• **RECORDS PROVIDED**
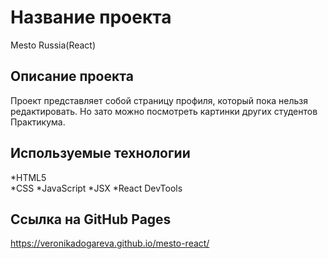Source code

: # Название проекта
Mesto Russia(React)
## Описание проекта
Проект представляет собой страницу профиля, который пока нельзя редактировать. Но зато можно посмотреть картинки других студентов Практикума.
## Используемые технологии
*HTML5  
*CSS
*JavaScript
*JSX
*React DevTools
## Ссылка на  GitHub Pages
https://veronikadogareva.github.io/mesto-react/

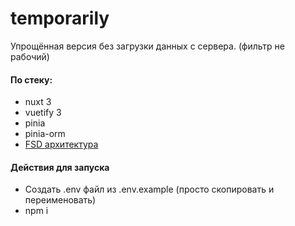 # temporarily

Упрощённая версия без загрузки данных с сервера. (фильтр не рабочий)

#### По стеку:

- nuxt 3
- vuetify 3
- pinia
- pinia-orm
- [FSD архитектура](https://feature-sliced.design/ru/docs/get-started/overview)

#### Действия для запуска

- Создать .env файл из .env.example (просто скопировать и переименовать)
- npm i
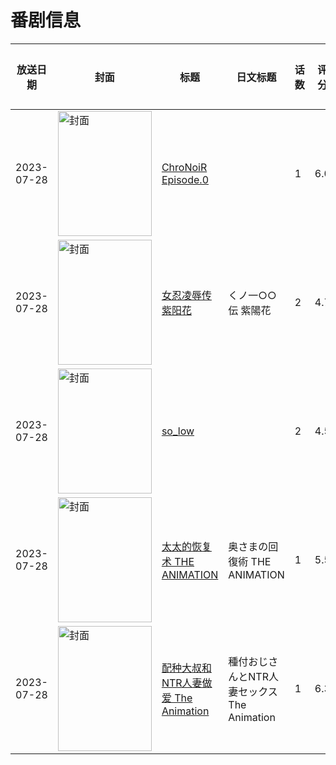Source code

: # 番剧信息

|放送日期|封面|标题|日文标题|话数|评分|评分人数|
|---|---|---|---|---|---|---|
|2023-07-28|<img src="//lain.bgm.tv/pic/cover/c/1b/f7/410843_5h6r1.jpg" alt="封面" style="width:150px;height:200px;object-fit:cover;">|[ChroNoiR Episode.0](https://bangumi.tv/subject/410843)||1|6.0|31人评分|
|2023-07-28|<img src="/img/no_icon_subject.png" alt="封面" style="width:150px;height:200px;object-fit:cover;">|[女忍凌辱传 紫阳花](https://bangumi.tv/subject/431977)|くノ一○○伝 紫陽花|2|4.7|121人评分|
|2023-07-28|<img src="/img/no_icon_subject.png" alt="封面" style="width:150px;height:200px;object-fit:cover;">|[so_low](https://bangumi.tv/subject/431978)||2|4.5|83人评分|
|2023-07-28|<img src="/img/no_icon_subject.png" alt="封面" style="width:150px;height:200px;object-fit:cover;">|[太太的恢复术 THE ANIMATION](https://bangumi.tv/subject/432482)|奥さまの回復術 THE ANIMATION|1|5.5|162人评分|
|2023-07-28|<img src="/img/no_icon_subject.png" alt="封面" style="width:150px;height:200px;object-fit:cover;">|[配种大叔和NTR人妻做爱 The Animation](https://bangumi.tv/subject/432608)|種付おじさんとNTR人妻セックス The Animation|1|6.3|366人评分|
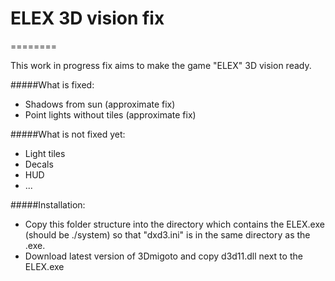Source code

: # ELEX 3D vision fix
========

This work in progress fix aims to make the game "ELEX" 3D vision ready.

#####What is fixed:
- Shadows from sun (approximate fix)
- Point lights without tiles (approximate fix)

#####What is not fixed yet:
- Light tiles
- Decals
- HUD
- ...

#####Installation:
- Copy this folder structure into the directory which contains the ELEX.exe (should be ./system) so that "dxd3.ini" is in the same directory as the .exe.
- Download latest version of 3Dmigoto and copy d3d11.dll next to the ELEX.exe

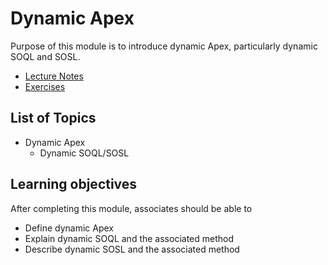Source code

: # Dynamic Apex

Purpose of this module is to introduce dynamic Apex, particularly dynamic SOQL and SOSL.

* [Lecture Notes](<./LNDynamic Apex.md>)
* [Exercises]()

## List of Topics

* Dynamic Apex
  * Dynamic SOQL/SOSL

## Learning objectives

After completing this module, associates should be able to

* Define dynamic Apex
* Explain dynamic SOQL and the associated method
* Describe dynamic SOSL and the associated method
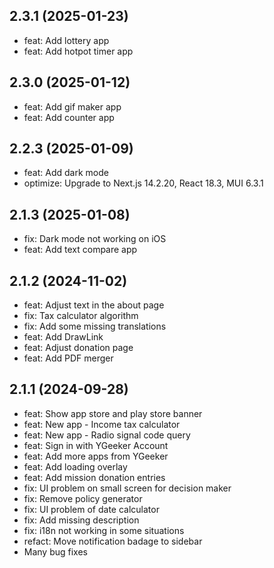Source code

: ## 2.3.1 (2025-01-23)

-   feat: Add lottery app
-   feat: Add hotpot timer app

## 2.3.0 (2025-01-12)

-   feat: Add gif maker app
-   feat: Add counter app

## 2.2.3 (2025-01-09)

-   feat: Add dark mode
-   optimize: Upgrade to Next.js 14.2.20, React 18.3, MUI 6.3.1

## 2.1.3 (2025-01-08)

-   fix: Dark mode not working on iOS
-   feat: Add text compare app

## 2.1.2 (2024-11-02)

-   feat: Adjust text in the about page
-   fix: Tax calculator algorithm
-   fix: Add some missing translations
-   feat: Add DrawLink
-   feat: Adjust donation page
-   feat: Add PDF merger

## 2.1.1 (2024-09-28)

-   feat: Show app store and play store banner
-   feat: New app - Income tax calculator
-   feat: New app - Radio signal code query
-   feat: Sign in with YGeeker Account
-   feat: Add more apps from YGeeker
-   feat: Add loading overlay
-   feat: Add mission donation entries
-   fix: UI problem on small screen for decision maker
-   fix: Remove policy generator
-   fix: UI problem of date calculator
-   fix: Add missing description
-   fix: i18n not working in some situations
-   refact: Move notification badage to sidebar
-   Many bug fixes

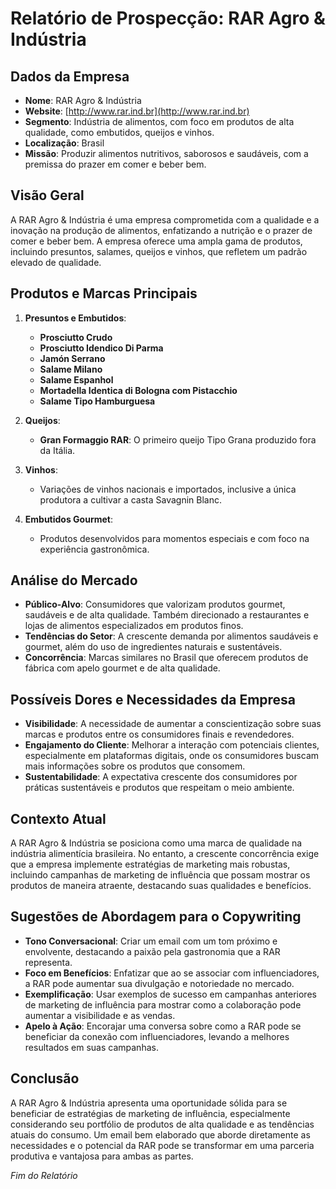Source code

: # Relatório de Prospecção: RAR Agro & Indústria

## Dados da Empresa
- **Nome**: RAR Agro & Indústria
- **Website**: [http://www.rar.ind.br](http://www.rar.ind.br)
- **Segmento**: Indústria de alimentos, com foco em produtos de alta qualidade, como embutidos, queijos e vinhos.
- **Localização**: Brasil
- **Missão**: Produzir alimentos nutritivos, saborosos e saudáveis, com a premissa do prazer em comer e beber bem.

## Visão Geral
A RAR Agro & Indústria é uma empresa comprometida com a qualidade e a inovação na produção de alimentos, enfatizando a nutrição e o prazer de comer e beber bem. A empresa oferece uma ampla gama de produtos, incluindo presuntos, salames, queijos e vinhos, que refletem um padrão elevado de qualidade. 

## Produtos e Marcas Principais
1. **Presuntos e Embutidos**:
   - **Prosciutto Crudo**
   - **Prosciutto Idendico Di Parma**
   - **Jamón Serrano**
   - **Salame Milano**
   - **Salame Espanhol**
   - **Mortadella Identica di Bologna com Pistacchio**
   - **Salame Tipo Hamburguesa**

2. **Queijos**:
   - **Gran Formaggio RAR**: O primeiro queijo Tipo Grana produzido fora da Itália.

3. **Vinhos**:
   - Variações de vinhos nacionais e importados, inclusive a única produtora a cultivar a casta Savagnin Blanc.

4. **Embutidos Gourmet**:
   - Produtos desenvolvidos para momentos especiais e com foco na experiência gastronômica.

## Análise do Mercado
- **Público-Alvo**: Consumidores que valorizam produtos gourmet, saudáveis e de alta qualidade. Também direcionado a restaurantes e lojas de alimentos especializados em produtos finos.
- **Tendências do Setor**: A crescente demanda por alimentos saudáveis e gourmet, além do uso de ingredientes naturais e sustentáveis.
- **Concorrência**: Marcas similares no Brasil que oferecem produtos de fábrica com apelo gourmet e de alta qualidade.

## Possíveis Dores e Necessidades da Empresa
- **Visibilidade**: A necessidade de aumentar a conscientização sobre suas marcas e produtos entre os consumidores finais e revendedores.
- **Engajamento do Cliente**: Melhorar a interação com potenciais clientes, especialmente em plataformas digitais, onde os consumidores buscam mais informações sobre os produtos que consomem.
- **Sustentabilidade**: A expectativa crescente dos consumidores por práticas sustentáveis e produtos que respeitam o meio ambiente.

## Contexto Atual
A RAR Agro & Indústria se posiciona como uma marca de qualidade na indústria alimentícia brasileira. No entanto, a crescente concorrência exige que a empresa implemente estratégias de marketing mais robustas, incluindo campanhas de marketing de influência que possam mostrar os produtos de maneira atraente, destacando suas qualidades e benefícios.

## Sugestões de Abordagem para o Copywriting
- **Tono Conversacional**: Criar um email com um tom próximo e envolvente, destacando a paixão pela gastronomia que a RAR representa.
- **Foco em Benefícios**: Enfatizar que ao se associar com influenciadores, a RAR pode aumentar sua divulgação e notoriedade no mercado.
- **Exemplificação**: Usar exemplos de sucesso em campanhas anteriores de marketing de influência para mostrar como a colaboração pode aumentar a visibilidade e as vendas.
- **Apelo à Ação**: Encorajar uma conversa sobre como a RAR pode se beneficiar da conexão com influenciadores, levando a melhores resultados em suas campanhas.

## Conclusão
A RAR Agro & Indústria apresenta uma oportunidade sólida para se beneficiar de estratégias de marketing de influência, especialmente considerando seu portfólio de produtos de alta qualidade e as tendências atuais do consumo. Um email bem elaborado que aborde diretamente as necessidades e o potencial da RAR pode se transformar em uma parceria produtiva e vantajosa para ambas as partes.

_Fim do Relatório_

• **TASK DESCRIPTION**
Of the entries above, repeat exactly the lines from the line with "Adjust donation page" through the line with "in some situations", both of them included.

• **TASK SOLUTION**
-   feat: Adjust donation page
-   feat: Add PDF merger

## 2.1.1 (2024-09-28)

-   feat: Show app store and play store banner
-   feat: New app - Income tax calculator
-   feat: New app - Radio signal code query
-   feat: Sign in with YGeeker Account
-   feat: Add more apps from YGeeker
-   feat: Add loading overlay
-   feat: Add mission donation entries
-   fix: UI problem on small screen for decision maker
-   fix: Remove policy generator
-   fix: UI problem of date calculator
-   fix: Add missing description
-   fix: i18n not working in some situations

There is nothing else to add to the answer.